I'm glad Obama won the election. I voted for him and supported his candidacy, and I truly believe the right man got the job. He brings a spirit of optimism to the country that we haven't seen since the days of John F. Kennedy. I know that I should be over the moon after this morning, dancing naked in the streets and jumping over bonfires. And yet...
President Obama has made a few troubling decisions in recent days. I realize he's just taken office, but he's certainly been in the spotlight since November 4, and some of the positions he's taken already are enough to make me go, "Hmmmm."
First is his decision to have evangelical pastor Rick Warren deliver the inaugural invocation. Warren was an outspoken supporter of California's Proposition 8 - a bill designed to deny simple human rights to gays and lesbians - one of the most heinous pieces of hate legislation ever put on a ballot. Legislating bigotry and opression like this is akin to putting a bill on the ballot that would reintroduce slavery. It's wrong, it never should have happened, and it needs to be reversed. Now. By giving an admitted bigot and hatemonger like Warren such a national forum, Obama gives tacit approval to his beliefs. Barack ran on a platform of inclusion and change; why embrace the ways of the past in such a straightforward and offensive way? It's not like there's a shortage of pastors, ministers, or preachers in this country. As Obama should know better than any President to come before him, civil rights is an important issue, but civil rights have to apply to everyone, not just a particular minority group. I'm all for someone being strong in their faith, but not at the expense of someone else's rights.
Even more disturbing is the report from CNN that Obama has stated that he has no intention of eliminating the Bush tax cuts for the wealthy (one of his widely-quoted campaign promises), and that he has no interest in pursuing investigations into illegal activities by Bush staffers and administration, specifically regarding their actions concerning the Department of Justice.

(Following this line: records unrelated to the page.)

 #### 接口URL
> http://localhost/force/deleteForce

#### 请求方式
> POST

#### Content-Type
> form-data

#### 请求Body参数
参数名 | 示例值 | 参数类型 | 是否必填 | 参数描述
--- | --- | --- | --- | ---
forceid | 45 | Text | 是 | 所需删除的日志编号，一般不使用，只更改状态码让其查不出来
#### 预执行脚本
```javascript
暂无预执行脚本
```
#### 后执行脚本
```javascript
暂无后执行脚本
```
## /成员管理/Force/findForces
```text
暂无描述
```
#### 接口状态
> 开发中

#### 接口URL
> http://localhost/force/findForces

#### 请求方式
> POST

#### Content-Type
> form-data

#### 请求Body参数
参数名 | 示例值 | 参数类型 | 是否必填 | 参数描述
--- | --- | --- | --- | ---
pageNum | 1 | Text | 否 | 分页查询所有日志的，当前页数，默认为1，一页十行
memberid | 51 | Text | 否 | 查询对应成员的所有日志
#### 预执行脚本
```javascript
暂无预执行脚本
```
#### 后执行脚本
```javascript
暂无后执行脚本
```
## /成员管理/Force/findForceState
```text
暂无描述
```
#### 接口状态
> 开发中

If these people, or anyone in the Bush administration, broke the law and betrayed the public trust, they should be held accountable, just as any public citizen would be. That is, ideally, how our system of government works, that no one is above the law. To ignore their crimes for the sake of political expediency is reprehensible. There are many people who would like to see former Vice-President Dick Cheney held responsible for authorizing torture at Guantanamo Bay, for example. The chances of that actually happening seem slimmer and slimmer.
Of course, Obama has just been sworn in, and anything can still happen. I voted for him and I intend to support him. But that doesn't mean that I won't be the first to cry "Foul!" or criticize the man when he loses sight of the reason he was elected. We put him in office not because he was young, and not because he was black, and not because he was polished. We put him in the office because we truly felt that he was the best possible person to lead us out of the dark pit of despair in which we've found ourselves, back into the bright light of hope. He has a House and a Senate that are solidly behind him. Now, after today's festivities are over, Barack Obama needs to hit the ground running and begin the process of healing, rebuilding, and inspiring this much-maligned nation. He needs to do this not for the black community, not for the evangelicals, not for the wealthy and powerful. He needs to do it for everyone, and he needs to do it fast.
Let's hope he's up to the task he's undertaken.